I have been attempting in this article to provide some ideas about what it means to be a Vibrant Christian Community. I have suggested that it means that the majority of the people in the community understand that God has called us to holiness and are committed to doing all in their power to achieve a greater degree of holiness. This call to holiness is also a call to make a spiritual journey. The spiritual journey we are called to make is, like the journey of life, not without challenges and struggles. The Church and the spiritual community we are a part of joins us on this journey as a support and help. The Church shares the insights that Jesus put forth in His teaching and conveyed to us through the New Testament and the Church (the Church is the maintainer of Tradition which is the early Church’s understanding of Jesus’ teachings and expressed through her worship and practices). The spiritual community provides us with the initial opportunities to develop unconditional love for all other human beings.
Jesus taught about this spiritual journey. He told a parable about a king whose enemy was marching against him. He counted his troops to see whether he had a chance of defeating the enemy. Only after he clearly knew his resources and had weighed his chances of winning could he decide whether it was better to march out to meet the enemy or to try to make peace before fighting.
We have to identify clearly the obstacles of our spiritual journey and the resources we have to meet them before we can decide whether to wrestle with them without giving an inch, to bend a bit, or to acknowledge that by ourselves we are powerless against them. The first step in our struggle is to come to grips with our limits.
The most significant obstacles on the spiritual journey come from within: weaknesses, bad habits, negative feelings and attitudes that we have formed and chosen over the years. We carry these obstacles to growth with us and often do not recognize them when they are at work.
Sometimes we live in the past and let unhealed wounds and disappointments color the present. Unhealed wounds can give rise to feelings of failure, guilt, bitterness, low self-esteem and anger. These can create roadblocks to the openness required for healthy relationships. The struggle may well be to leave the past behind and accept the inner healing offered by Jesus.
It seems to be a propensity of humans to carry around the burden of past disappointments. These we must let go!
O Heavenly Father, help me to prepare myself, like Bethlehem, to be the place of Your truth birth. Help me not to live in such a manner that I say, by my actions, to you, there is no room for Your presence in my internal Bethlehem.
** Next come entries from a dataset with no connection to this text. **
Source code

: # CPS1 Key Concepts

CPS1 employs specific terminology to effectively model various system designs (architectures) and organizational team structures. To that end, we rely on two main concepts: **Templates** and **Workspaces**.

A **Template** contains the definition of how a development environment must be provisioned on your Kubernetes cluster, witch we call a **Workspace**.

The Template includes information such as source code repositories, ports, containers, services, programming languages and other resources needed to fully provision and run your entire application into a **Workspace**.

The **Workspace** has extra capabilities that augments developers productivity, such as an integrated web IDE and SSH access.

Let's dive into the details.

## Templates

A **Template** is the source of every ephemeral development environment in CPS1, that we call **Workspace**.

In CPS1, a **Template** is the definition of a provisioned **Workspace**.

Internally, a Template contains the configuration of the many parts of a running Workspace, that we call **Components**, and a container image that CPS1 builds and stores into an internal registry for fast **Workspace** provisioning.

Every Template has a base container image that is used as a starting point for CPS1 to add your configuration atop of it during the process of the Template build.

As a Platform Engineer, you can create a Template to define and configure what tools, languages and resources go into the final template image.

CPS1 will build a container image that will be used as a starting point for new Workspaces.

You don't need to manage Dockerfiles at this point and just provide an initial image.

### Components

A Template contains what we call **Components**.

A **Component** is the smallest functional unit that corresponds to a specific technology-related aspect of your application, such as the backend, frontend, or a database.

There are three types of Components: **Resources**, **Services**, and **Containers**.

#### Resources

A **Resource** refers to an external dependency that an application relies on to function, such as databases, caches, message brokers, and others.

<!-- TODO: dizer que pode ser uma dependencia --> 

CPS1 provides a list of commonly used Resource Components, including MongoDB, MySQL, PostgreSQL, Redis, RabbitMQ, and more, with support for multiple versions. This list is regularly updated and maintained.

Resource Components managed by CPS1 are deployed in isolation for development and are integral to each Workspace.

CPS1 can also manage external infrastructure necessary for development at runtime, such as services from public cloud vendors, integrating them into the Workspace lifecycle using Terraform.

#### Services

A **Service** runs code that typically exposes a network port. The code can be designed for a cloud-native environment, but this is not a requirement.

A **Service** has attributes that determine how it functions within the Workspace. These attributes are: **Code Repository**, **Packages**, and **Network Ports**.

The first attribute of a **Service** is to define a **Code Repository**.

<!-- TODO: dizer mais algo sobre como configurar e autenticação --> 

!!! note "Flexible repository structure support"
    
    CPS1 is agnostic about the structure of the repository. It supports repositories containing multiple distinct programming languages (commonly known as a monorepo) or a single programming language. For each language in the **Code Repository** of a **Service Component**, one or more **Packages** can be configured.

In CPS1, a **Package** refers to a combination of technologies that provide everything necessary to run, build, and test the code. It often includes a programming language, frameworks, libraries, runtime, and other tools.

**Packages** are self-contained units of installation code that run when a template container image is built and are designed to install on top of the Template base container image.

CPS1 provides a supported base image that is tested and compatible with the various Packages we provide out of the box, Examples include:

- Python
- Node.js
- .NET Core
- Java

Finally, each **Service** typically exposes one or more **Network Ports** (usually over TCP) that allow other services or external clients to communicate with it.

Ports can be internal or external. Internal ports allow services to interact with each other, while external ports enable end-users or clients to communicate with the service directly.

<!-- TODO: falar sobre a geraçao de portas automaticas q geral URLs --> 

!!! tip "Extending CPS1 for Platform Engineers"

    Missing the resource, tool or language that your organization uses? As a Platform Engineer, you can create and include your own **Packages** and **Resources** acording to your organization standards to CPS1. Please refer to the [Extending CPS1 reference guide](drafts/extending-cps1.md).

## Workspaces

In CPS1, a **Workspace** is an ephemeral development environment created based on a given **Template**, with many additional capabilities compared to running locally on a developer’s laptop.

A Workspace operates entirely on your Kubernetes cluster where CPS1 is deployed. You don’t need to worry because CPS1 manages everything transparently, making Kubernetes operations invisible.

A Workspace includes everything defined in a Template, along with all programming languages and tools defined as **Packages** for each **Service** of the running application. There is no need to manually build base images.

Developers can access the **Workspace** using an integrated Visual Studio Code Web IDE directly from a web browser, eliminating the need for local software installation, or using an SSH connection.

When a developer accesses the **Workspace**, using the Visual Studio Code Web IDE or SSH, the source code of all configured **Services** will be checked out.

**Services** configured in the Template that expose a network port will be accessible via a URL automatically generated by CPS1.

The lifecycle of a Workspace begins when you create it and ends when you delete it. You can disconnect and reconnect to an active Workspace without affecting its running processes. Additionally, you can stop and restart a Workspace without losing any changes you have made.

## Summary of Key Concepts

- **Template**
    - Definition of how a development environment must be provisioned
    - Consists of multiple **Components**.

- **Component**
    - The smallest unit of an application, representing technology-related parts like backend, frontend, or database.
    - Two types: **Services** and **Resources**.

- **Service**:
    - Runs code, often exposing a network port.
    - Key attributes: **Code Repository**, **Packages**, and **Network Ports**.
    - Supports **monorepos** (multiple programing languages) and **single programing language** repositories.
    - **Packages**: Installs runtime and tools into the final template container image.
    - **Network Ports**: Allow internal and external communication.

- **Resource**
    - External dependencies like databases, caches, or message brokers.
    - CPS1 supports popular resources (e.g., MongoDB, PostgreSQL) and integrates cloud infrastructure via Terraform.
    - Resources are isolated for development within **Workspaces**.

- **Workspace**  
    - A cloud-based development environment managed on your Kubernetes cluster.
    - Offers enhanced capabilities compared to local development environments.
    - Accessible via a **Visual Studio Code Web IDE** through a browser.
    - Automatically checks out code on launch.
Help me to truly understand that I can, with Your help, make my heart and mind a fitting place where You can dwell. I know that I can do this by transforming the way that I think and, therefore, the way that I act. I know that all I have to say is: Come, O Lord Jesus into my heart. I will make room for You in my life and make Your Kingdom real by the way that I voluntarily respond to all who come into my life and to the events of life. I ask your help and offer praise to You, Father, Son and Holy Spirit, now and ever and forever. Amen.